Important work experience
The minister argued that the increase in the tax credit "would mean that more businesses, small and large, would afford to offer to young people the opportunity for actual work experience, which is such an important add-on to formal training in the classroom".
Employers are entitled to a tax credit of $150 per week for each person employed under the School Leavers' Training Opportunity Programme run by HEART. At the same time, the law requires that employers of persons whose gross taxable monthly emoluments exceed $14,444, pay a sum equivalent to three per cent of the total amount of the monthly emoluments paid to employees.
Thwaites told The Gleaner that he is in discussions with the Private Sector Organisation of Jamaica (PSOJ) and "will, in fact, make a proposal to Government in short order". He said that the discussions are, in part, aimed at quantifying "what it (tax credit) ought to be in order to interest employers in taking on these persons".
Christopher Zacca, president of the PSOJ, told The Gleaner yesterday that the $150 per week was a big incentive back in the 1980s when HEART was formed.

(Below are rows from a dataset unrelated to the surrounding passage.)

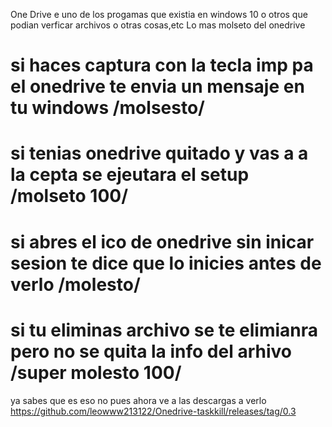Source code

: 
One Drive e uno de los progamas que existia en windows 10 o otros
que podian verficar archivos o otras cosas,etc
Lo mas molseto del onedrive
#
#
#
# si haces captura con la tecla imp pa el onedrive te envia un mensaje en tu windows /molsesto/
# si tenias onedrive quitado y vas a a la cepta se ejeutara el setup /molseto 100/
# si abres el ico de onedrive sin inicar sesion te dice que lo inicies antes de verlo /molesto/
# si tu eliminas archivo se te elimianra pero no se quita la info del arhivo /super molesto 100/
ya sabes que es eso no pues ahora ve a las descargas a verlo https://github.com/leowww213122/Onedrive-taskkill/releases/tag/0.3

"That allowed a lot of businesses to hire HEART trainees," Zacca told The Gleaner.
He added: "Clearly, $150 per week is no real incentive".
The PSOJ president said that the credit was designed to reduce the cost of training and hiring untrained people. He, however, said that interest has "fallen over the years, because the incentive, now with inflation, is not a significant enough thing and needs to be looked at".
Dropped the ball
Former Prime Minister Edward Seaga, founder of HEART, said it was necessary to increase the tax credit limit otherwise it will be of no incentive to businesses.
"It was conceived in a manner so as to give those persons who responded to the fact that there was a three per cent deduction for purposes of financing HEART, an opportunity to earn back some or all of the contribution that they made by employment of HEART trainees in their own establishments," Seaga noted.
The former Prime Minister said that by not increasing the tax credit limit, somebody has dropped the ball.